[Entries taken from a collection]

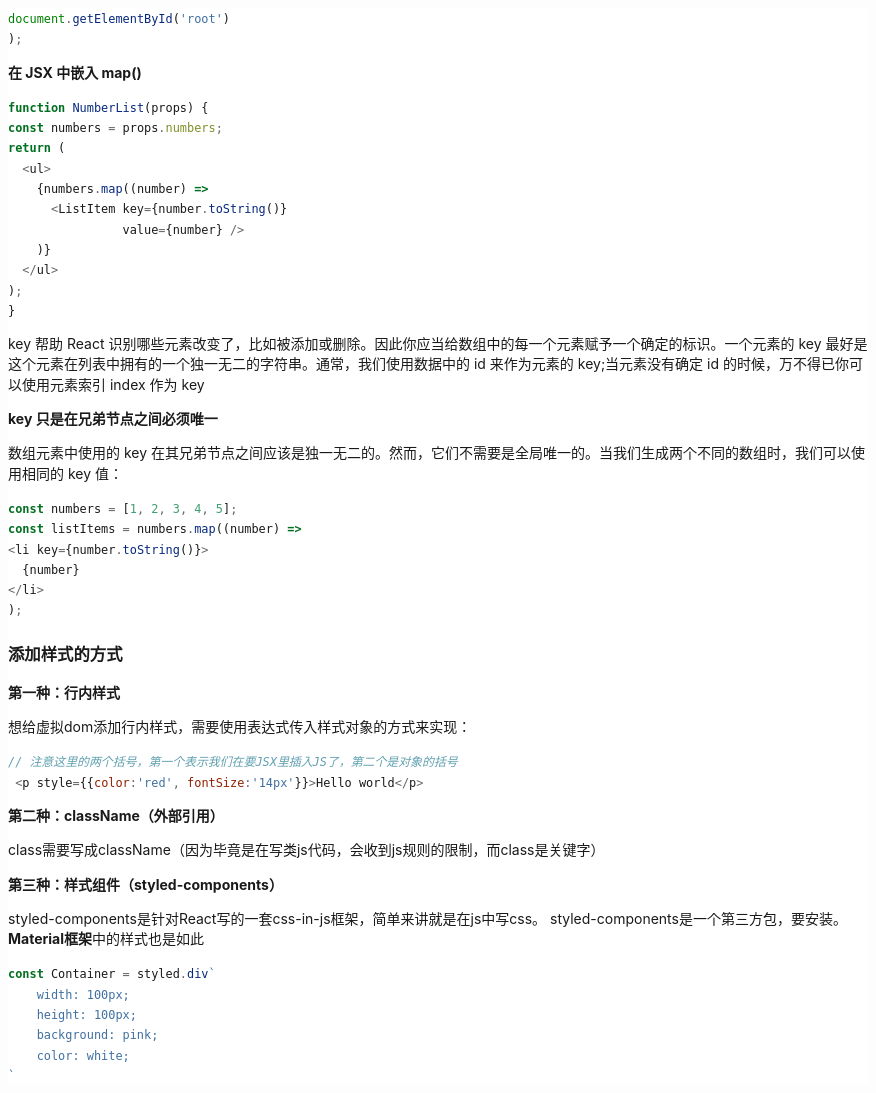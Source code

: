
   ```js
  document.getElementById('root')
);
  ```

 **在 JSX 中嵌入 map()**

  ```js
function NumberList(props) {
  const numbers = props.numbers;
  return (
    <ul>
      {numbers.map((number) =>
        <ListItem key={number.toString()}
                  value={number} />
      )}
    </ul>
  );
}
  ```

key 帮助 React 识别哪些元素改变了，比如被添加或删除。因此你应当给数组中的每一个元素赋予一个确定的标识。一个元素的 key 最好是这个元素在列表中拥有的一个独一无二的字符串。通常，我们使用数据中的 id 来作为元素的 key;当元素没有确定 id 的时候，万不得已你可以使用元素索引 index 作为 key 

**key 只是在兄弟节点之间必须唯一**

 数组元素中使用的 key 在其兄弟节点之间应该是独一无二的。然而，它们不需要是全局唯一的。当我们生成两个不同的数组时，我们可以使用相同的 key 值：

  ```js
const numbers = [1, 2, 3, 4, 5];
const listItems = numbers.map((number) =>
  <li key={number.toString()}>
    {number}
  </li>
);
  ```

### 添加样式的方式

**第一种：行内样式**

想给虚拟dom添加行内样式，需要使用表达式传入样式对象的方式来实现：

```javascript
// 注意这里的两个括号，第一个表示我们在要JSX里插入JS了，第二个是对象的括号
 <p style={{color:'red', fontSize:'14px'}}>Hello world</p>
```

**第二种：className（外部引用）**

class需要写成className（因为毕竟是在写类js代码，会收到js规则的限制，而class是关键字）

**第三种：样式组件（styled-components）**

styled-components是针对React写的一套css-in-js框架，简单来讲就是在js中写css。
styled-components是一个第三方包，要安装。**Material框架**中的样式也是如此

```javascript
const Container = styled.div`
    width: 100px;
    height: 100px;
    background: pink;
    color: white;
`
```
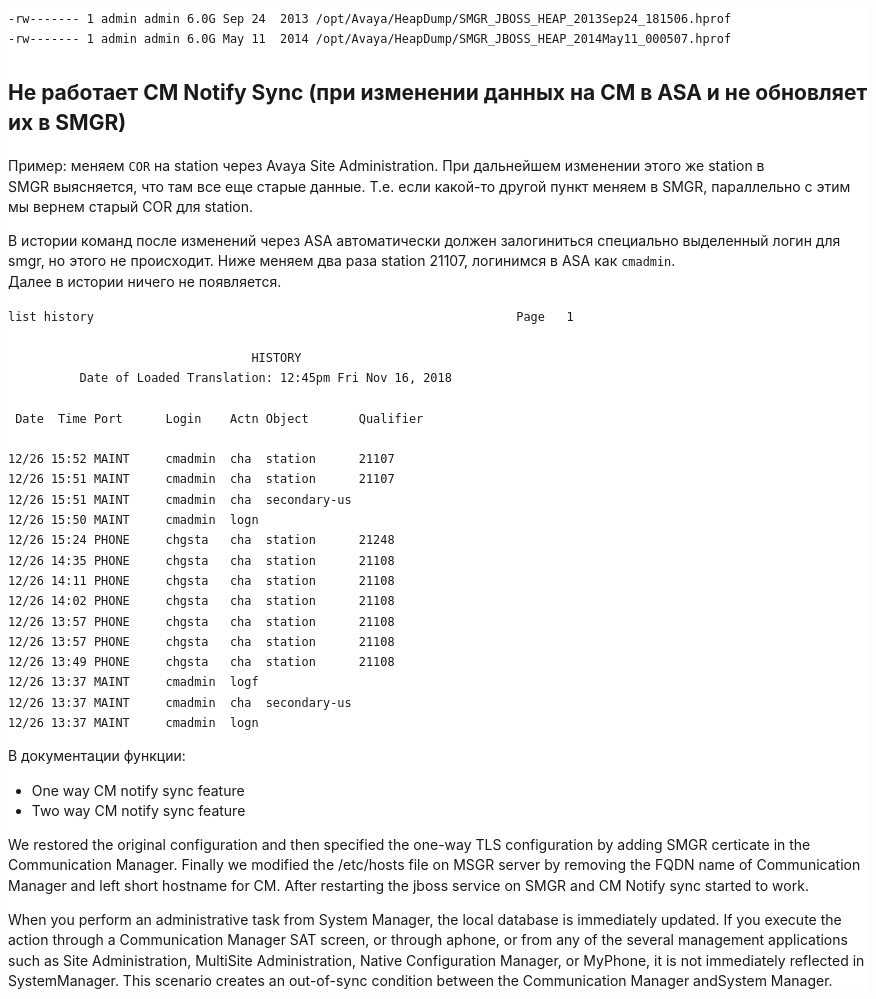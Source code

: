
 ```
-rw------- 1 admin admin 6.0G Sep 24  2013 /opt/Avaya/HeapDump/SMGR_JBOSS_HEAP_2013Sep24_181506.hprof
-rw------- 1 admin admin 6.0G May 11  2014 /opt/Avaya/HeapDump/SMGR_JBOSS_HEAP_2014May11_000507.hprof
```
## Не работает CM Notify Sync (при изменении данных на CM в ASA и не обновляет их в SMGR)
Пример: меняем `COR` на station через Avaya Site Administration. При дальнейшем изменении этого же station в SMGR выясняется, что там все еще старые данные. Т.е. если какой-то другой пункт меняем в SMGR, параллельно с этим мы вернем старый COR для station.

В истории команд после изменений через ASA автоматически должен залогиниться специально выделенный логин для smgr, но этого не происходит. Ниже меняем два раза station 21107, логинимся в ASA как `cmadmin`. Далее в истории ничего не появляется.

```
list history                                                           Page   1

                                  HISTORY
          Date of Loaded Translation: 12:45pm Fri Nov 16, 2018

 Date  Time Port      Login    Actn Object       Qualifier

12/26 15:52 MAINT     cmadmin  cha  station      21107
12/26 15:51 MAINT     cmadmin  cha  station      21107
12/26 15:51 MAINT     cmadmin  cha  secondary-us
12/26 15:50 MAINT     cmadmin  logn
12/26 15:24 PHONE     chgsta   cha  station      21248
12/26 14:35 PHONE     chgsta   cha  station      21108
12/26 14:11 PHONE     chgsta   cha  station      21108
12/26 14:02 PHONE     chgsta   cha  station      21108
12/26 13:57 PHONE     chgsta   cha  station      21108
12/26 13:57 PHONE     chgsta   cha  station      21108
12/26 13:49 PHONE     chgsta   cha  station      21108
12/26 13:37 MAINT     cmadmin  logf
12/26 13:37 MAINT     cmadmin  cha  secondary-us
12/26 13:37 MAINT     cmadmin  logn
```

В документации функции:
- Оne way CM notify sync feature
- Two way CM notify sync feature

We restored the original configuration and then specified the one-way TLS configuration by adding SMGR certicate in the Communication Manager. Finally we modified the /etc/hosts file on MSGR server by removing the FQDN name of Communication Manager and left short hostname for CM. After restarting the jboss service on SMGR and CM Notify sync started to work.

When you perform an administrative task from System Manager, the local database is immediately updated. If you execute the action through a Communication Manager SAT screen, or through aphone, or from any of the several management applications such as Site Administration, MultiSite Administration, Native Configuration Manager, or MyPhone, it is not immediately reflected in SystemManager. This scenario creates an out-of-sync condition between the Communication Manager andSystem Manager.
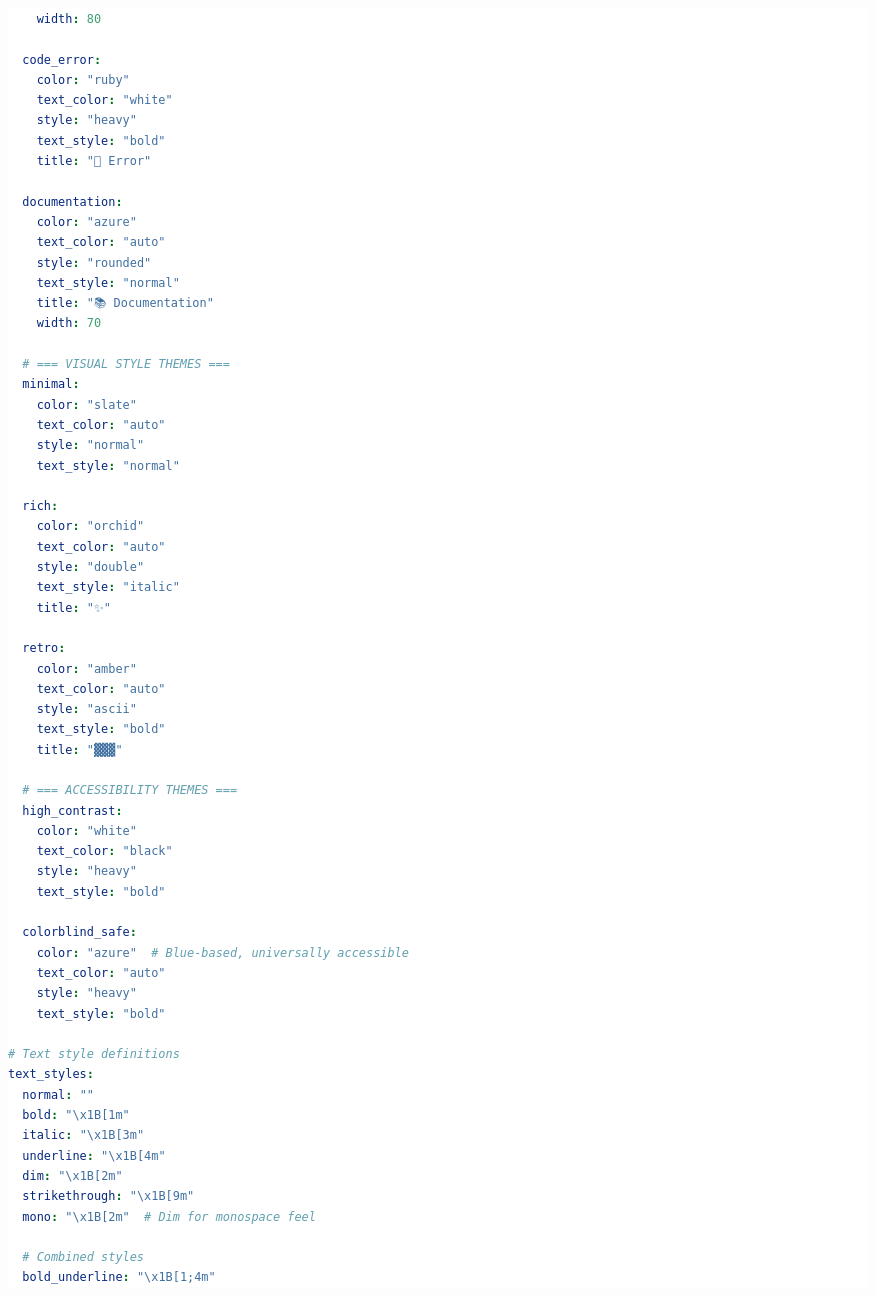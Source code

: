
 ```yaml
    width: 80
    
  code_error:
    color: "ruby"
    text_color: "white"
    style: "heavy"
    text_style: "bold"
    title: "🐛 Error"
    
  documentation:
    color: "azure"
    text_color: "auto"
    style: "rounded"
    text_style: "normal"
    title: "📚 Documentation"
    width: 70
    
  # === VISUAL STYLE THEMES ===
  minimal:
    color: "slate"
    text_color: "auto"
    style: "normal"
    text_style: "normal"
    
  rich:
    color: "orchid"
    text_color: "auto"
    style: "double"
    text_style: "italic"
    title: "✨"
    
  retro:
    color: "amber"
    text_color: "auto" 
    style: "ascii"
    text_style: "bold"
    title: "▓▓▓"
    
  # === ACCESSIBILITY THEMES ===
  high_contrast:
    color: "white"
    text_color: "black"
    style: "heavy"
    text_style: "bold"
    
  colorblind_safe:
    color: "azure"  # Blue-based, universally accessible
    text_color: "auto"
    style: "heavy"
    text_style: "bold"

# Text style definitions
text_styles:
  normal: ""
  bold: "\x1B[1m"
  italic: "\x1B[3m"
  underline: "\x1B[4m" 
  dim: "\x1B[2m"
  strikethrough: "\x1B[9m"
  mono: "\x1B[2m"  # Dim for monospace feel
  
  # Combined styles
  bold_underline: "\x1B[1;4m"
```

**WORK INSTRUCTIONS**: Please copy each line of the records above in which the word "HeapDump" can be found.

**EXERCISE ANSWER**:
-rw------- 1 admin admin 6.0G Sep 24  2013 /opt/Avaya/HeapDump/SMGR_JBOSS_HEAP_2013Sep24_181506.hprof
-rw------- 1 admin admin 6.0G May 11  2014 /opt/Avaya/HeapDump/SMGR_JBOSS_HEAP_2014May11_000507.hprof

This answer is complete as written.